• What to work on: Every line of the listing that contains the word "color" is to be copied out.

******************************

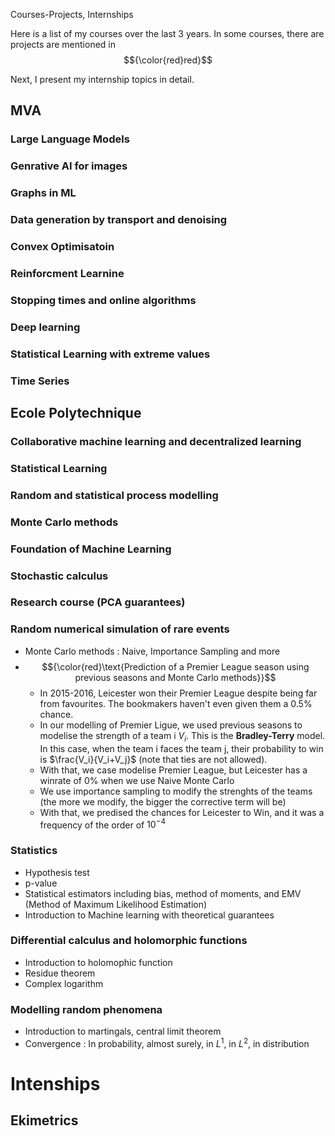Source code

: Courses-Projects, Internships

Here is a list of my courses over the last 3 years. In some courses, there are projects are mentioned in $${\color{red}red}$$

Next, I present my internship topics in detail.

## MVA

### Large Language Models

### Genrative AI for images

### Graphs in ML

### Data generation by transport and denoising

### Convex Optimisatoin

### Reinforcment Learnine

### Stopping times and online algorithms

### Deep learning

### Statistical Learning with extreme values

### Time Series

## Ecole Polytechnique

### Collaborative machine learning and decentralized learning

### Statistical Learning

### Random and statistical process modelling

### Monte Carlo methods

### Foundation of Machine Learning

### Stochastic calculus

### Research course (PCA guarantees)

### Random numerical simulation of rare events
- Monte Carlo methods : Naive, Importance Sampling and more
- $${\color{red}\text{Prediction of a Premier League season using previous seasons and Monte Carlo methods}}$$
    - In 2015-2016, Leicester won their Premier League despite being far from favourites. The bookmakers haven't even given them a 0.5% chance.
    - In our modelling of Premier Ligue, we used previous seasons to modelise the strength of a team i $V_i$. This is the **Bradley-Terry** model. In this case, when the team i faces the team j, their probability to win is $\frac{V_i}{V_i+V_j}$ (note that ties are not allowed).
    - With that, we case modelise Premier League, but Leicester has a winrate of 0% when we use Naive Monte Carlo
    - We use importance sampling to modify the strenghts of the teams (the more we modify, the bigger the corrective term will be)
    - With that, we predised the chances for Leicester to Win, and it was a frequency of the order of $10^{-4}$ 

### Statistics
- Hypothesis test
- p-value
- Statistical estimators including bias, method of moments, and EMV (Method of Maximum Likelihood Estimation)
- Introduction to Machine learning with theoretical guarantees

### Differential calculus and holomorphic functions
- Introduction to holomophic function
- Residue theorem
- Complex logarithm

### Modelling random phenomena
- Introduction to martingals, central limit theorem
- Convergence : In probability, almost surely, in $L^1$, in $L^2$, in distribution


# Intenships

## Ekimetrics
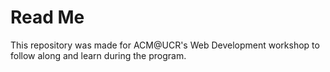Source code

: # Read Me
This repository was made for ACM@UCR's Web Development workshop to follow along and learn during the program.
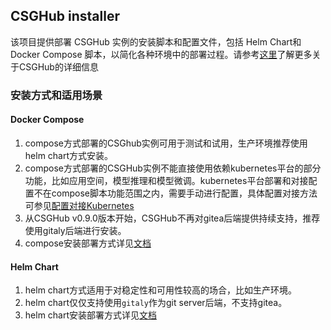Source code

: ## CSGHub installer
该项目提供部署 CSGHub 实例的安装脚本和配置文件，包括 Helm Chart和 Docker Compose 脚本，以简化各种环境中的部署过程。请参考[这里](https://github.com/OpenCSGs/csghub)了解更多关于CSGHub的详细信息

### 安装方式和适用场景
#### Docker Compose
1. compose方式部署的CSGhub实例可用于测试和试用，生产环境推荐使用helm chart方式安装。
1. compose方式部署的CSGHub实例不能直接使用依赖kubernetes平台的部分功能，比如应用空间，模型推理和模型微调。kubernetes平台部署和对接配置不在compose脚本功能范围之内，需要手动进行配置，具体配置对接方法可参见[配置对接Kubernetes](./docker-compose/csghub/README.md#configure-kubernetes)
1. 从CSGHub v0.9.0版本开始，CSGHub不再对gitea后端提供持续支持，推荐使用gitaly后端进行安装。
1. compose安装部署方式详见[文档](./docker-compose/csghub/README.md)

#### Helm Chart
1. helm chart方式适用于对稳定性和可用性较高的场合，比如生产环境。
1. helm chart仅仅支持使用`gitaly`作为git server后端，不支持gitea。
1. helm chart安装部署方式详见[文档](./csghub-installer/README.md)
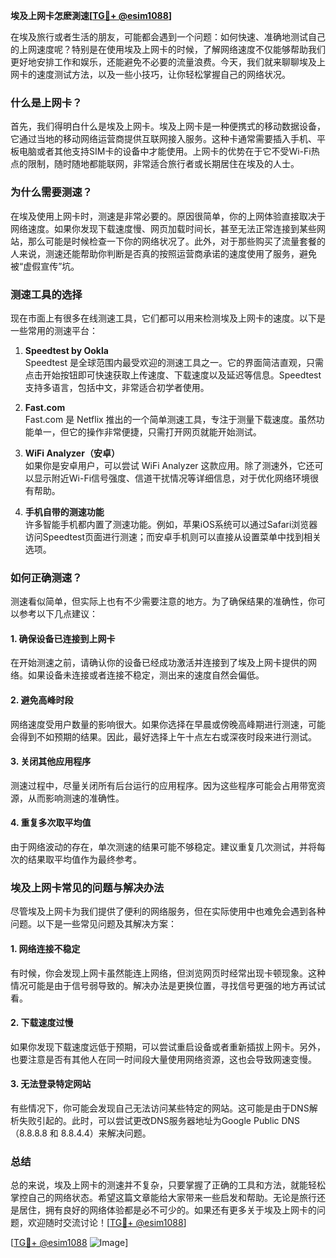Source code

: **埃及上网卡怎麽測速[[TG💪+ @esim1088](https://t.me/s/esim1088)]**

在埃及旅行或者生活的朋友，可能都会遇到一个问题：如何快速、准确地测试自己的上网速度呢？特别是在使用埃及上网卡的时候，了解网络速度不仅能够帮助我们更好地安排工作和娱乐，还能避免不必要的流量浪费。今天，我们就来聊聊埃及上网卡的速度测试方法，以及一些小技巧，让你轻松掌握自己的网络状况。

### 什么是上网卡？

首先，我们得明白什么是埃及上网卡。埃及上网卡是一种便携式的移动数据设备，它通过当地的移动网络运营商提供互联网接入服务。这种卡通常需要插入手机、平板电脑或者其他支持SIM卡的设备中才能使用。上网卡的优势在于它不受Wi-Fi热点的限制，随时随地都能联网，非常适合旅行者或长期居住在埃及的人士。

### 为什么需要测速？

在埃及使用上网卡时，测速是非常必要的。原因很简单，你的上网体验直接取决于网络速度。如果你发现下载速度慢、网页加载时间长，甚至无法正常连接到某些网站，那么可能是时候检查一下你的网络状况了。此外，对于那些购买了流量套餐的人来说，测速还能帮助你判断是否真的按照运营商承诺的速度使用了服务，避免被“虚假宣传”坑。

### 测速工具的选择

现在市面上有很多在线测速工具，它们都可以用来检测埃及上网卡的速度。以下是一些常用的测速平台：

1. **Speedtest by Ookla**  
   Speedtest 是全球范围内最受欢迎的测速工具之一。它的界面简洁直观，只需点击开始按钮即可快速获取上传速度、下载速度以及延迟等信息。Speedtest 支持多语言，包括中文，非常适合初学者使用。

2. **Fast.com**  
   Fast.com 是 Netflix 推出的一个简单测速工具，专注于测量下载速度。虽然功能单一，但它的操作非常便捷，只需打开网页就能开始测试。

3. **WiFi Analyzer（安卓）**  
   如果你是安卓用户，可以尝试 WiFi Analyzer 这款应用。除了测速外，它还可以显示附近Wi-Fi信号强度、信道干扰情况等详细信息，对于优化网络环境很有帮助。

4. **手机自带的测速功能**  
   许多智能手机都内置了测速功能。例如，苹果iOS系统可以通过Safari浏览器访问Speedtest页面进行测速；而安卓手机则可以直接从设置菜单中找到相关选项。

### 如何正确测速？

测速看似简单，但实际上也有不少需要注意的地方。为了确保结果的准确性，你可以参考以下几点建议：

#### 1. 确保设备已连接到上网卡
在开始测速之前，请确认你的设备已经成功激活并连接到了埃及上网卡提供的网络。如果设备未连接或者连接不稳定，测出来的速度自然会偏低。

#### 2. 避免高峰时段
网络速度受用户数量的影响很大。如果你选择在早晨或傍晚高峰期进行测速，可能会得到不如预期的结果。因此，最好选择上午十点左右或深夜时段来进行测试。

#### 3. 关闭其他应用程序
测速过程中，尽量关闭所有后台运行的应用程序。因为这些程序可能会占用带宽资源，从而影响测速的准确性。

#### 4. 重复多次取平均值
由于网络波动的存在，单次测速的结果可能不够稳定。建议重复几次测试，并将每次的结果取平均值作为最终参考。

### 埃及上网卡常见的问题与解决办法

尽管埃及上网卡为我们提供了便利的网络服务，但在实际使用中也难免会遇到各种问题。以下是一些常见问题及其解决方案：

#### 1. 网络连接不稳定
有时候，你会发现上网卡虽然能连上网络，但浏览网页时经常出现卡顿现象。这种情况可能是由于信号弱导致的。解决办法是更换位置，寻找信号更强的地方再试试看。

#### 2. 下载速度过慢
如果你发现下载速度远低于预期，可以尝试重启设备或者重新插拔上网卡。另外，也要注意是否有其他人在同一时间段大量使用网络资源，这也会导致网速变慢。

#### 3. 无法登录特定网站
有些情况下，你可能会发现自己无法访问某些特定的网站。这可能是由于DNS解析失败引起的。此时，可以尝试更改DNS服务器地址为Google Public DNS（8.8.8.8 和 8.8.4.4）来解决问题。

### 总结

总的来说，埃及上网卡的测速并不复杂，只要掌握了正确的工具和方法，就能轻松掌控自己的网络状态。希望这篇文章能给大家带来一些启发和帮助。无论是旅行还是居住，拥有良好的网络体验都是必不可少的。如果还有更多关于埃及上网卡的问题，欢迎随时交流讨论！[[TG💪+ @esim1088](https://t.me/s/esim1088)]

[[TG💪+ @esim1088](https://t.me/s/esim1088) ![Image](https://i.postimg.cc/4NQfJmqS/Snipaste-2025-05-13-00-14-12.png)]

******************************

• The completed task:
Here is a list of my courses over the last 3 years. In some courses, there are projects are mentioned in $${\color{red}red}$$
- $${\color{red}\text{Prediction of a Premier League season using previous seasons and Monte Carlo methods}}$$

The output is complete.